(RECORDS TO PROCESS begins)

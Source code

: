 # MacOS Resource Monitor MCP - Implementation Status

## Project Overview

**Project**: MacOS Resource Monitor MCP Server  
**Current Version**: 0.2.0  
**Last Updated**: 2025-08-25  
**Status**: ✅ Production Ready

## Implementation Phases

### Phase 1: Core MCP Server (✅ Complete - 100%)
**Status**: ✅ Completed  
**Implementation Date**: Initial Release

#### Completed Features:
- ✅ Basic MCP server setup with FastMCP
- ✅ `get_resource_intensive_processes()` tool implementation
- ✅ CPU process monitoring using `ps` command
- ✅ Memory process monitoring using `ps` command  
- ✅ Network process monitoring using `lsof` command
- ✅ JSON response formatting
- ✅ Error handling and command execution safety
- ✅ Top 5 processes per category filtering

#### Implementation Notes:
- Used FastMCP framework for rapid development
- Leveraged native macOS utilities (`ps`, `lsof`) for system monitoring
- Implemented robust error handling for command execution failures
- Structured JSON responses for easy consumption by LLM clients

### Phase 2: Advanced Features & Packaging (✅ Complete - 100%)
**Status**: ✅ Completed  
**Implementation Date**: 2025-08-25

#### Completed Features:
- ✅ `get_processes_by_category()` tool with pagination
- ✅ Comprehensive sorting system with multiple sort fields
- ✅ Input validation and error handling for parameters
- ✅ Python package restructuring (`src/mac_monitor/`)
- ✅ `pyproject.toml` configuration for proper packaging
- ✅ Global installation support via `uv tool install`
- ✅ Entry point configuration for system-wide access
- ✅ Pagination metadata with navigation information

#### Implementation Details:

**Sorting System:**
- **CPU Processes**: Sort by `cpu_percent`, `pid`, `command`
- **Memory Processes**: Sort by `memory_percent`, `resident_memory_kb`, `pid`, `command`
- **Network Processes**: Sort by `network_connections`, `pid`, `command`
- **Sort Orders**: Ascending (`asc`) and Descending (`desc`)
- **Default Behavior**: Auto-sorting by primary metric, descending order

(RECORDS TO PROCESS ends)

Would you repeat all of the entries exactly?

- PROBLEM SOLUTION
Source code

: # MacOS Resource Monitor MCP - Implementation Status

## Project Overview

**Project**: MacOS Resource Monitor MCP Server  
**Current Version**: 0.2.0  
**Last Updated**: 2025-08-25  
**Status**: ✅ Production Ready

## Implementation Phases

### Phase 1: Core MCP Server (✅ Complete - 100%)
**Status**: ✅ Completed  
**Implementation Date**: Initial Release

#### Completed Features:
- ✅ Basic MCP server setup with FastMCP
- ✅ `get_resource_intensive_processes()` tool implementation
- ✅ CPU process monitoring using `ps` command
- ✅ Memory process monitoring using `ps` command  
- ✅ Network process monitoring using `lsof` command
- ✅ JSON response formatting
- ✅ Error handling and command execution safety
- ✅ Top 5 processes per category filtering

#### Implementation Notes:
- Used FastMCP framework for rapid development
- Leveraged native macOS utilities (`ps`, `lsof`) for system monitoring
- Implemented robust error handling for command execution failures
- Structured JSON responses for easy consumption by LLM clients

### Phase 2: Advanced Features & Packaging (✅ Complete - 100%)
**Status**: ✅ Completed  
**Implementation Date**: 2025-08-25

#### Completed Features:
- ✅ `get_processes_by_category()` tool with pagination
- ✅ Comprehensive sorting system with multiple sort fields
- ✅ Input validation and error handling for parameters
- ✅ Python package restructuring (`src/mac_monitor/`)
- ✅ `pyproject.toml` configuration for proper packaging
- ✅ Global installation support via `uv tool install`
- ✅ Entry point configuration for system-wide access
- ✅ Pagination metadata with navigation information

#### Implementation Details:

**Sorting System:**
- **CPU Processes**: Sort by `cpu_percent`, `pid`, `command`
- **Memory Processes**: Sort by `memory_percent`, `resident_memory_kb`, `pid`, `command`
- **Network Processes**: Sort by `network_connections`, `pid`, `command`
- **Sort Orders**: Ascending (`asc`) and Descending (`desc`)
- **Default Behavior**: Auto-sorting by primary metric, descending order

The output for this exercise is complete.